7 thoughts on “Do destino”
  • joel

    Tens razão Zeca, tu vês sempre as coisas com uma agudeza de espírito extraordinária. Se não fosses tu mais a tua enorme cultura geral, a estas horas do campeonato, ainda andavam por aí os cristãos a denegrir os respeitáveis imperadores romanos, a difamar os nomes de Nero e Diocleciano, dizendo que eles os perseguiam, que os lançavam às feras e não sei que mais. Essa vai a ser a tua tese de doutoramento na disciplina de revisão histórica, Moreira ? Ou agora estás mais virado para a problemática filosófica do livre-arbítrio ?Podias fazer uma parceria com o Stefano. Enquanto ele mostrava que os comunas e os ateus são sempre bons, tu mostravas que os imperadores romanos sempre foram muito tolerantes com os cristãos. Que tal, não achas que essa obra conjunta iria fazer furor perante a opinião pública mais culta do nosso país ? Portugal o que precisa é de gente atinada e intelectualmente evoluída, como tu e o Stefano.

    • Molochbaal

      Não tem nada a ver com o post.

      Como de costume.

      Olha. desafia-o para um duelo, como fazes comigo.
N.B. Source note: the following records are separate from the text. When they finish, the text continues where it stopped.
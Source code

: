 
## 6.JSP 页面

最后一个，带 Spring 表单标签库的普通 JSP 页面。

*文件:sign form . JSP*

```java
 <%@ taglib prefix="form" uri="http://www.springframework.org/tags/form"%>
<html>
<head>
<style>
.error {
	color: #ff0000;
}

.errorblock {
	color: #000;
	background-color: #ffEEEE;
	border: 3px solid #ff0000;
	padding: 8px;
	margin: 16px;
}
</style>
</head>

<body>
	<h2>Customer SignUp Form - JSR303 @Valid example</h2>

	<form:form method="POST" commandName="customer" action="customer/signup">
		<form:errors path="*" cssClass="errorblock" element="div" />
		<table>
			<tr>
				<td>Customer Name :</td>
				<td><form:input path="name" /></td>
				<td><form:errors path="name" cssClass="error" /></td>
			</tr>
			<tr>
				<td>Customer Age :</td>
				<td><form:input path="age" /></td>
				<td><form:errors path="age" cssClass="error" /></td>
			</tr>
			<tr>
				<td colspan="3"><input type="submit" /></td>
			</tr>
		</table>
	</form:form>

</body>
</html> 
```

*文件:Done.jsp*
      Assim, como assim, está ao nível da inteligência que demonstras na tua argumentação – fugir a todos os assuntos como uma lebre.

      • GriloFalante

        O rapaz continua a não perceber patavina. As únicas coisas que sabe é que os grilos são insectívoros e que Zeus é o pai dos deuses romanos. O que significa que nem as coisas mais comezinhas ele percebe.

        Mas tem lata para mandar os outros para a escola. Tem lata como um penico, o raparigo.

  • Agnóstico

    Vá José Moreira, não sejas tão céptico, olha que Deus é um ENIGMA ABSOLUTO, vê se te comportas de forma mais humilde:

    ” SE EXISTE ALGO OU NÃO QUE POSSAMOS CLASSIFICAR DE “DEUS” É
    UM ENIGMA ABSOLUTO E A ÚNICA ATITUDE LÓGICA É CONFESSAR HUMILDEMENTE QUE NÃO FAZEMOS A MÍNIMA IDEIA”

    Molochbaal

    ” Acreditar, saber e afirmar”, DduA, de 24/9/2013

    • Molochbaal

      É verdade.

      Logo, quem diz que deus é bom, só pode ser um mentiroso de merda. Porque sabe perfeitamente que não tem a mínima ideia do que está a falar.
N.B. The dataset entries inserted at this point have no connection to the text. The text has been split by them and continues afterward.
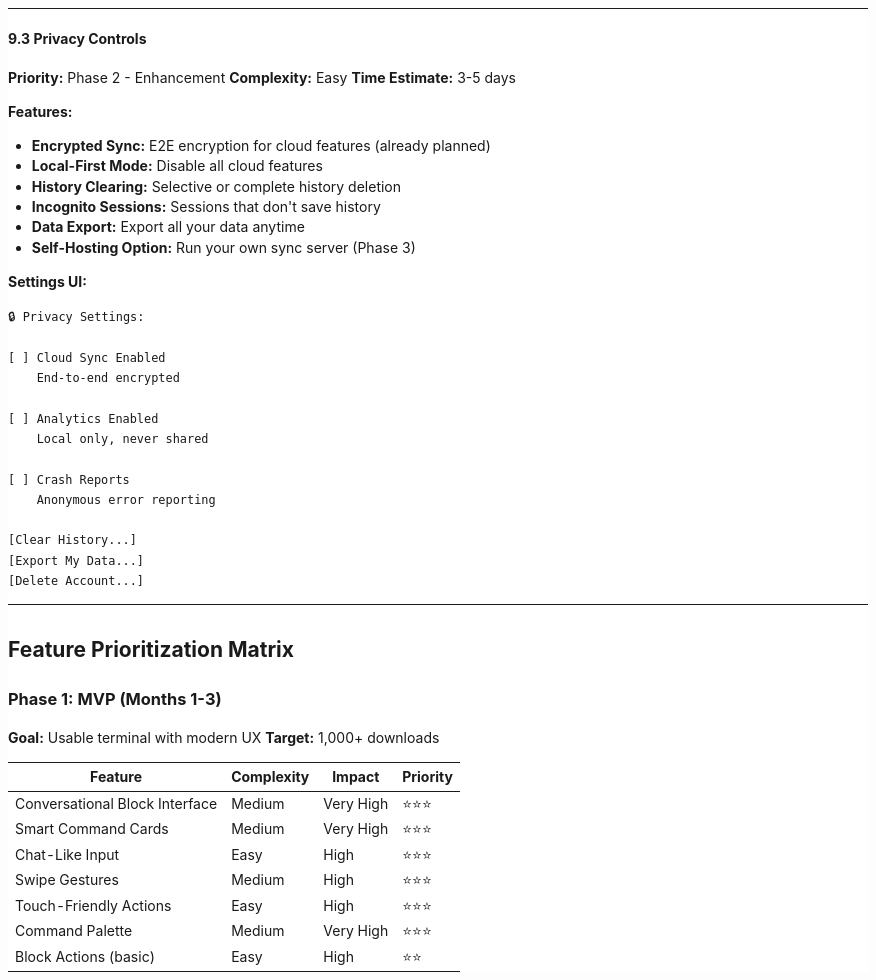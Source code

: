 
---

#### 9.3 Privacy Controls
**Priority:** Phase 2 - Enhancement
**Complexity:** Easy
**Time Estimate:** 3-5 days

**Features:**
- **Encrypted Sync:** E2E encryption for cloud features (already planned)
- **Local-First Mode:** Disable all cloud features
- **History Clearing:** Selective or complete history deletion
- **Incognito Sessions:** Sessions that don't save history
- **Data Export:** Export all your data anytime
- **Self-Hosting Option:** Run your own sync server (Phase 3)

**Settings UI:**
```
🔒 Privacy Settings:

[ ] Cloud Sync Enabled
    End-to-end encrypted

[ ] Analytics Enabled
    Local only, never shared

[ ] Crash Reports
    Anonymous error reporting

[Clear History...]
[Export My Data...]
[Delete Account...]
```

---

## Feature Prioritization Matrix

### Phase 1: MVP (Months 1-3)
**Goal:** Usable terminal with modern UX
**Target:** 1,000+ downloads

| Feature | Complexity | Impact | Priority |
|---------|-----------|--------|----------|
| Conversational Block Interface | Medium | Very High | ⭐⭐⭐ |
| Smart Command Cards | Medium | Very High | ⭐⭐⭐ |
| Chat-Like Input | Easy | High | ⭐⭐⭐ |
| Swipe Gestures | Medium | High | ⭐⭐⭐ |
| Touch-Friendly Actions | Easy | High | ⭐⭐⭐ |
| Command Palette | Medium | Very High | ⭐⭐⭐ |
| Block Actions (basic) | Easy | High | ⭐⭐ |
      Entretanto, ninguém conhece deus, mas todos conhecemos o mundo.

      E aí podemos ter uma certeza absoluta.

      O mundo está cheio de sofrimento.

      Logo, é impossível que tenha sido criado por um deus bom.

      Porque ninguém que seja absolutamente bom, pode criar deliberadamente o mal.

      É das poucas certezas absolutas que alguém pode ter.

  • Molochbaal

    Conclusão.

    Os polícias são ateus. 🙂

    A falar a sério, para a sociedade funcionar, mesmo os crentes têm de proceder como se deus não existisse.

    É o típico – fia-te na virgem e não corras…

  • Will.Son

    Credo, o cara não entende um simples raciocínio. O ditado ‘uma pessoa só morre quando chega a sua hora’, ou seja a pessoa morre não por desígnio de Deus, ou altíssimo, por sua trama ou cabala, mas senão pelo momento em que seu corpo entra em colapso e as suas funções básicas são bloqueadas, ou seja na hora, no momento em que isto acontece. Não tem nada a ver com crença…Neste pobre exemplo, o encontro da bala em rotação em alta velocidade com uma parte vital do corpo, num momento, numa hora, provocou sua morte. Ah, e destino é onde vc está neste exato momento. Compreende???